Although not used specifically in data science, object-oriented analysis and design will be served. Object-oriented analysis and design is a way to set up programs around the module. The vocabulary used to describe data will be explained by using the sample class. The following are Wikipedia articles that explain the concept.
The blog series then looks at the following library with a sample program that shows this library: NumPy, SciPy, sicca-learn, hard, and TensorFlow. This library forms the basic data science using Python.
The final post is a comprehensive case study using all concepts presented in the series. One moderate to large data collection will be analyzed using the tool presented in the series.
This case study can function as a useful post for individuals who participate in the data science competition.

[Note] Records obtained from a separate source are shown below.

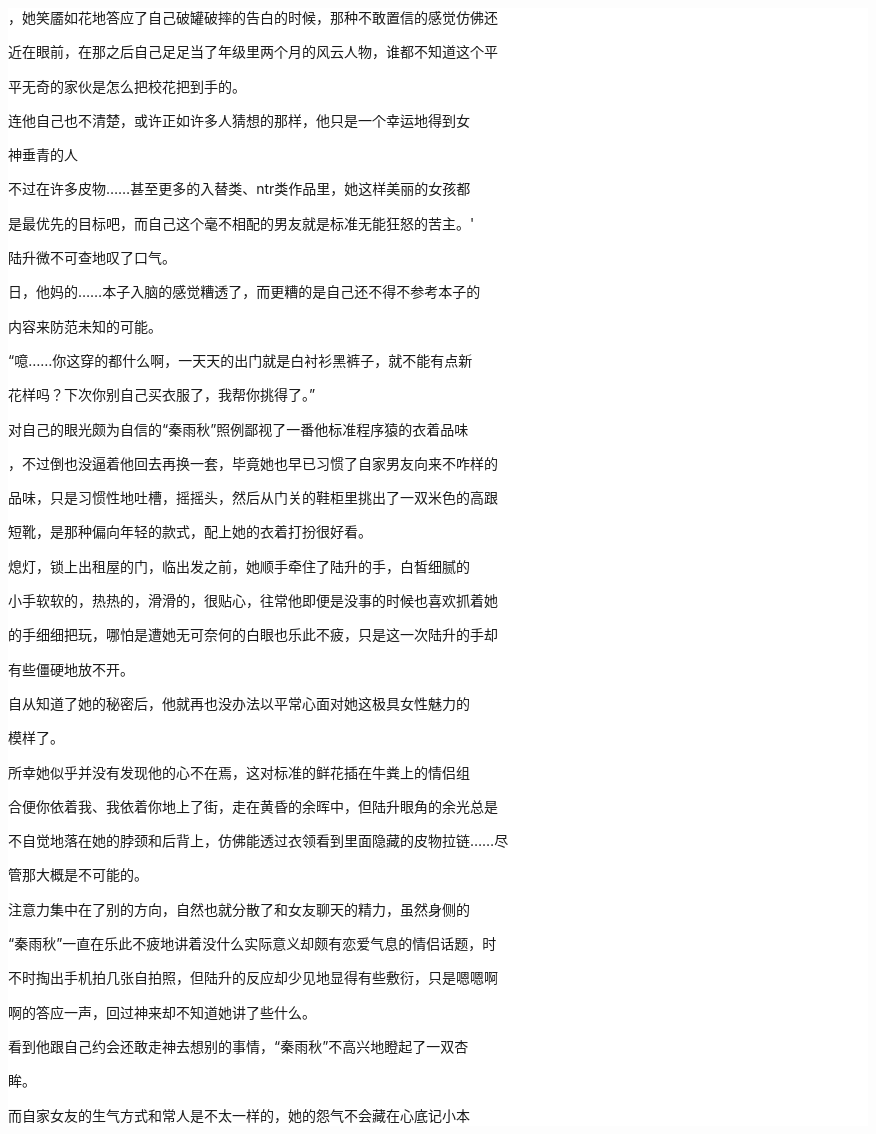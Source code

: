 ，她笑靥如花地答应了自己破罐破摔的告白的时候，那种不敢置信的感觉仿佛还

近在眼前，在那之后自己足足当了年级里两个月的风云人物，谁都不知道这个平

平无奇的家伙是怎么把校花把到手的。

连他自己也不清楚，或许正如许多人猜想的那样，他只是一个幸运地得到女

神垂青的人

不过在许多皮物……甚至更多的入替类、ntr类作品里，她这样美丽的女孩都

是最优先的目标吧，而自己这个毫不相配的男友就是标准无能狂怒的苦主。'

陆升微不可查地叹了口气。

日，他妈的……本子入脑的感觉糟透了，而更糟的是自己还不得不参考本子的

内容来防范未知的可能。

“噫……你这穿的都什么啊，一天天的出门就是白衬衫黑裤子，就不能有点新

花样吗？下次你别自己买衣服了，我帮你挑得了。”

对自己的眼光颇为自信的“秦雨秋”照例鄙视了一番他标准程序猿的衣着品味

，不过倒也没逼着他回去再换一套，毕竟她也早已习惯了自家男友向来不咋样的

品味，只是习惯性地吐槽，摇摇头，然后从门关的鞋柜里挑出了一双米色的高跟

短靴，是那种偏向年轻的款式，配上她的衣着打扮很好看。

熄灯，锁上出租屋的门，临出发之前，她顺手牵住了陆升的手，白皙细腻的

小手软软的，热热的，滑滑的，很贴心，往常他即便是没事的时候也喜欢抓着她

的手细细把玩，哪怕是遭她无可奈何的白眼也乐此不疲，只是这一次陆升的手却

有些僵硬地放不开。

自从知道了她的秘密后，他就再也没办法以平常心面对她这极具女性魅力的

模样了。

所幸她似乎并没有发现他的心不在焉，这对标准的鲜花插在牛粪上的情侣组

合便你依着我、我依着你地上了街，走在黄昏的余晖中，但陆升眼角的余光总是

不自觉地落在她的脖颈和后背上，仿佛能透过衣领看到里面隐藏的皮物拉链……尽

管那大概是不可能的。

注意力集中在了别的方向，自然也就分散了和女友聊天的精力，虽然身侧的

“秦雨秋”一直在乐此不疲地讲着没什么实际意义却颇有恋爱气息的情侣话题，时

不时掏出手机拍几张自拍照，但陆升的反应却少见地显得有些敷衍，只是嗯嗯啊

啊的答应一声，回过神来却不知道她讲了些什么。

看到他跟自己约会还敢走神去想别的事情，“秦雨秋”不高兴地瞪起了一双杏

眸。

而自家女友的生气方式和常人是不太一样的，她的怨气不会藏在心底记小本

For some top coder members, this will function as a basic computer programming review, but with a reliable context. For other readers, this is an introduction that can be accessed for Python using a simple case study, but it is strong to push the concept of home. I do not include any aspects of data science in the outline because this is just a tutorial on the concepts of data base data. The following links to the library that I will discuss in the upcoming post to help you get started with Python:
Core Python (including math modules and statistics plus beginner tutorials):
– Towards data science is a popular middle blog that explains science data in detail. Use this blog to get more insight on the topic discussed for this blog. Here’s the link: https://towardsdatascience.com
– Data Science Central is a website on the Ning platform dedicated to this field. Data Science Central has their internship advertises to members plus eBooks on the topic of data science. You need to register. This is the link: https://datascencecentral.com.
– There is a forum to discuss concepts.
– Another useful site for this series is real Python: https://realpython.org. Real Python is the idea and Bader, a popular YouTuber in the Python community.
Many of these libraries have sandboxes online to try library features and tutorials to make you start programming with this python module. In the next blog post, I will explain the scientific life cycle of data in detail with several examples in various sectors. Until then, Happy Coding!